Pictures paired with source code
┌──

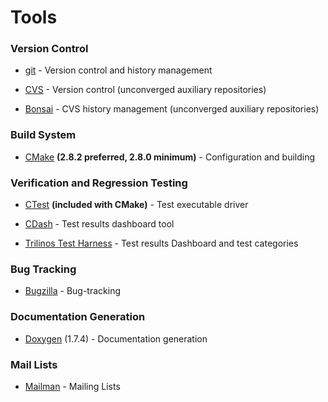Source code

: # Tools

### Version Control

+ [git](https://github.com/trilinos/Trilinos/wiki/Git) - Version control and history management

+ [CVS](https://software.sandia.gov//trilinos/developer/cvs.html) - Version control (unconverged auxiliary repositories)

+ [Bonsai](https://software.sandia.gov//trilinos/developer/bonsai.html) - CVS history management (unconverged auxiliary repositories)

### Build System

+ [CMake](https://github.com/trilinos/Trilinos/wiki/CMake) **(2.8.2 preferred, 2.8.0 minimum)** - Configuration and building

### Verification and Regression Testing

+ [CTest](https://cmake.org/) **(included with CMake)** - Test executable driver

+ [CDash](http://www.cdash.org/) - Test results dashboard tool

+ [Trilinos Test Harness](https://github.com/trilinos/Trilinos/wiki/Testing) - Test results Dashboard and test categories

### Bug Tracking

+ [Bugzilla](https://software.sandia.gov//trilinos/developer/bugzilla.html) - Bug-tracking

### Documentation Generation

+ [Doxygen](https://github.com/trilinos/Trilinos/wiki/Doxygen) (1.7.4) - Documentation generation

### Mail Lists

+ [Mailman](https://github.com/trilinos/Trilinos/wiki/Mail-Lists) - Mailing Lists
 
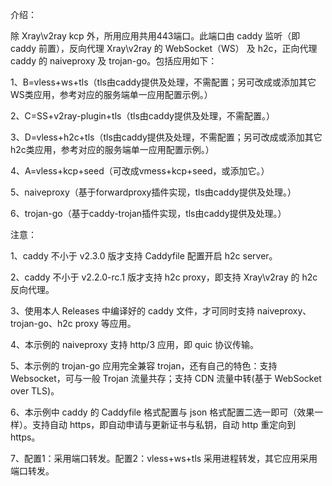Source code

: 介绍：

除 Xray\v2ray kcp 外，所用应用共用443端口。此端口由 caddy 监听（即 caddy 前置），反向代理 Xray\v2ray 的 WebSocket（WS） 及 h2c，正向代理 caddy 的 naiveproxy 及 trojan-go。包括应用如下：

1、B=vless+ws+tls（tls由caddy提供及处理，不需配置；另可改成或添加其它WS类应用，参考对应的服务端单一应用配置示例。）

2、C=SS+v2ray-plugin+tls（tls由caddy提供及处理，不需配置。）

3、D=vless+h2c+tls（tls由caddy提供及处理，不需配置；另可改成或添加其它h2c类应用，参考对应的服务端单一应用配置示例。）

4、A=vless+kcp+seed（可改成vmess+kcp+seed，或添加它。）

5、naiveproxy（基于forwardproxy插件实现，tls由caddy提供及处理。）

6、trojan-go（基于caddy-trojan插件实现，tls由caddy提供及处理。）

注意：

1、caddy 不小于 v2.3.0 版才支持 Caddyfile 配置开启 h2c server。

2、caddy 不小于 v2.2.0-rc.1 版才支持 h2c proxy，即支持 Xray\v2ray 的 h2c 反向代理。

3、使用本人 Releases 中编译好的 caddy 文件，才可同时支持 naiveproxy、trojan-go、h2c proxy 等应用。

4、本示例的 naiveproxy 支持 http/3 应用，即 quic 协议传输。

5、本示例的 trojan-go 应用完全兼容 trojan，还有自己的特色：支持 Websocket，可与一般 Trojan 流量共存；支持 CDN 流量中转(基于 WebSocket over TLS)。

6、本示例中 caddy 的 Caddyfile 格式配置与 json 格式配置二选一即可（效果一样）。支持自动 https，即自动申请与更新证书与私钥，自动 http 重定向到 https。

7、配置1：采用端口转发。配置2：vless+ws+tls 采用进程转发，其它应用采用端口转发。
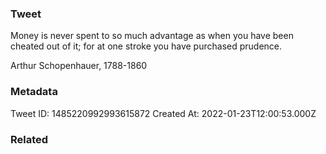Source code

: ### Tweet
Money is never spent to
so much advantage as
when you have been
cheated out of it; for at
one stroke you have
purchased prudence.

Arthur Schopenhauer,
1788-1860

### Metadata
Tweet ID: 1485220992993615872
Created At: 2022-01-23T12:00:53.000Z

### Related

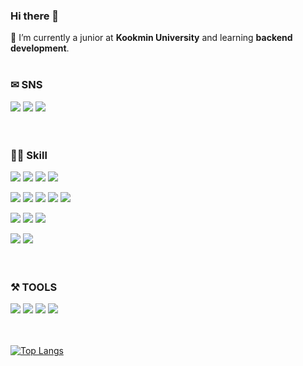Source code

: <!--<div align=center>-->


### Hi there 👋 

🌱 I’m currently a junior at **Kookmin University** and learning **backend development**. <br><br>


### ✉ SNS

<img src="https://img.shields.io/badge/dy_mn.a-E4405F?style=for-the-badge&logo=instagram&logoColor=white"/>   <img src="https://img.shields.io/badge/skwhjj@gmail.com-EA4335?style=for-the-badge&logo=gmail&logoColor=white"/>   <a href="[url](https://velog.io/@guumi/posts)" ><img src="https://img.shields.io/badge/guumi-20C997?style=for-the-badge&logo=velog&logoColor=white"/></a><br><br><br>


### 👩‍💻 Skill 

<img src="https://img.shields.io/badge/HTML5-E34F26?style=for-the-badge&logo=html5&logoColor=white"/> <img src="https://img.shields.io/badge/CSS3-1572B6?style=for-the-badge&logo=css3&logoColor=white"/> <img src="https://img.shields.io/badge/JAVASCRIPT-F7DF1E?style=for-the-badge&logo=javascript&logoColor=white"/> <img src="https://img.shields.io/badge/NODE.JS-339933?style=for-the-badge&logo=nodedotjs&logoColor=white"/>

<img src="https://img.shields.io/badge/C-A8B9CC?style=for-the-badge&logo=Csharp&logoColor=white"/> <img src="https://img.shields.io/badge/C++-00599C?style=for-the-badge&logo=cplusplus&logoColor=white"/> <img src="https://img.shields.io/badge/PYTHON-3776AB?style=for-the-badge&logo=python&logoColor=white"/> <img src="https://img.shields.io/badge/JAVA-007396?style=for-the-badge&logo=JAVA&logoColor=white"/> <img src="https://img.shields.io/badge/ASP.NET-512BD4?style=for-the-badge&logo=dotnet&logoColor=white"/>

<img src="https://img.shields.io/badge/SPRING-6DB33F?style=for-the-badge&logo=spring&logoColor=white"/> <img src="https://img.shields.io/badge/SPRING BOOT-6DB33F?style=for-the-badge&logo=spring&logoColor=white"/> <img src="https://img.shields.io/badge/SOLIDITY-363636?style=for-the-badge&logo=solidity&logoColor=white"/>

<img src="https://img.shields.io/badge/MICROSOFT SQL SERVER-CC2927?style=for-the-badge&logo=microsoftsqlserver&logoColor=white"/> <img src="https://img.shields.io/badge/MYSQL-4479A1?style=for-the-badge&logo=mysql&logoColor=white"/>
<br><br><br>


### ⚒ TOOLS
<img src="https://img.shields.io/badge/ANDROID STUDIO-3DDC84?style=for-the-badge&logo=androidstudio&logoColor=white"/> <img src="https://img.shields.io/badge/VISUAL STUDIO CODE-007ACC?style=for-the-badge&logo=visualstudiocode&logoColor=white"/> <img src="https://img.shields.io/badge/ECLIPSE-2C2255?style=for-the-badge&logo=ECLIPSE&logoColor=white"/> <img src="https://img.shields.io/badge/INTELLIJ IDEA-000000?style=for-the-badge&logo=intellijidea&logoColor=white"/>
<br><br>
<br>

[![Top Langs](https://github-readme-stats.vercel.app/api/top-langs/?username=yoon-mina&layout=compact)](https://github.com/yoon-mina/github-readme-stats)

<!--![Anurag's GitHub stats](https://github-readme-stats.vercel.app/api?username=yoon-mina&show_icons=true&theme=radical)-->


<!--[![Solved.ac Profile](http://mazassumnida.wtf/api/generate_badge?boj=skwhjj)](https://solved.ac/skwhjj)<br/>-->





<!--
**yoon-mina/yoon-mina** is a ✨ _special_ ✨ repository because its `README.md` (this file) appears on your GitHub profile.

Here are some ideas to get you started:

- 🔭 I’m currently working on ...
- 🌱 I’m currently learning ...
- 👯 I’m looking to collaborate on ...
- 🤔 I’m looking for help with ...
- 💬 Ask me about ...
- 📫 How to reach me: ...
- 😄 Pronouns: ...
- ⚡ Fun fact: ...
-->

└──

Work instruction ▸ Could you filter the entries above for lines holding the string "learning" and copy them?

The answer ▸
🌱 I’m currently a junior at **Kookmin University** and learning **backend development**. <br><br>
- 🌱 I’m currently learning ...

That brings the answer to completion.